[DATA IN THIS EXERCISE — start]
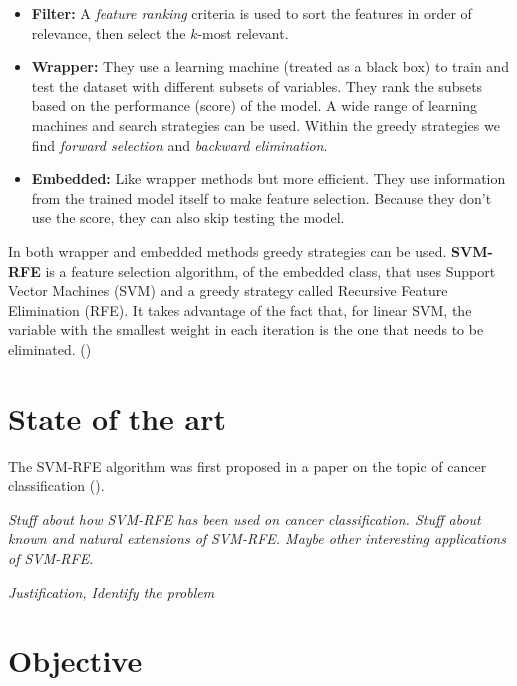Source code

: \begin{itemize}
    \item \textbf{Filter:} A \emph{feature ranking} criteria is used to sort the features in order of relevance, then select the $k$-most relevant.
    \item \textbf{Wrapper:} They use a learning machine (treated as a black box) to train and test the dataset with different subsets of variables. They rank the subsets based on the performance (score) of the model. A wide range of learning machines and search strategies can be used. Within the greedy strategies we find \emph{forward selection} and \emph{backward elimination}.
    \item \textbf{Embedded:} Like wrapper methods but more efficient. They use information from the trained model itself to make feature selection. Because they don't use the score, they can also skip testing the model.
\end{itemize}

In both wrapper and embedded methods greedy strategies can be used. \textbf{SVM-RFE} is a feature selection algorithm, of the embedded class, that uses Support Vector Machines (SVM) and a greedy strategy called Recursive Feature Elimination (RFE). It takes advantage of the fact that, for linear SVM, the variable with the smallest weight in each iteration is the one that needs to be eliminated. (\cite{guyon_introduction_2003})


\section{State of the art}

The SVM-RFE algorithm was first proposed in a paper on the topic of cancer class\-ification (\cite{guyon_gene_2002}).

\emph{Stuff about how SVM-RFE has been used on cancer classification. Stuff about known and natural extensions of SVM-RFE. Maybe other interesting applications of SVM-RFE}.

\emph{Justification, Identify the problem}


\section{Objective}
[DATA IN THIS EXERCISE — finish]
* _WHAT THE TASK REQUIRES_:
Among the lines above, find the one with "use a learning" and the one with "The SVM-RFE algorithm". Quote both and everything between them, exactly.

* _ANSWER TO THE PROBLEM_:
    \item \textbf{Wrapper:} They use a learning machine (treated as a black box) to train and test the dataset with different subsets of variables. They rank the subsets based on the performance (score) of the model. A wide range of learning machines and search strategies can be used. Within the greedy strategies we find \emph{forward selection} and \emph{backward elimination}.
    \item \textbf{Embedded:} Like wrapper methods but more efficient. They use information from the trained model itself to make feature selection. Because they don't use the score, they can also skip testing the model.
\end{itemize}

In both wrapper and embedded methods greedy strategies can be used. \textbf{SVM-RFE} is a feature selection algorithm, of the embedded class, that uses Support Vector Machines (SVM) and a greedy strategy called Recursive Feature Elimination (RFE). It takes advantage of the fact that, for linear SVM, the variable with the smallest weight in each iteration is the one that needs to be eliminated. (\cite{guyon_introduction_2003})


\section{State of the art}

The SVM-RFE algorithm was first proposed in a paper on the topic of cancer class\-ification (\cite{guyon_gene_2002}).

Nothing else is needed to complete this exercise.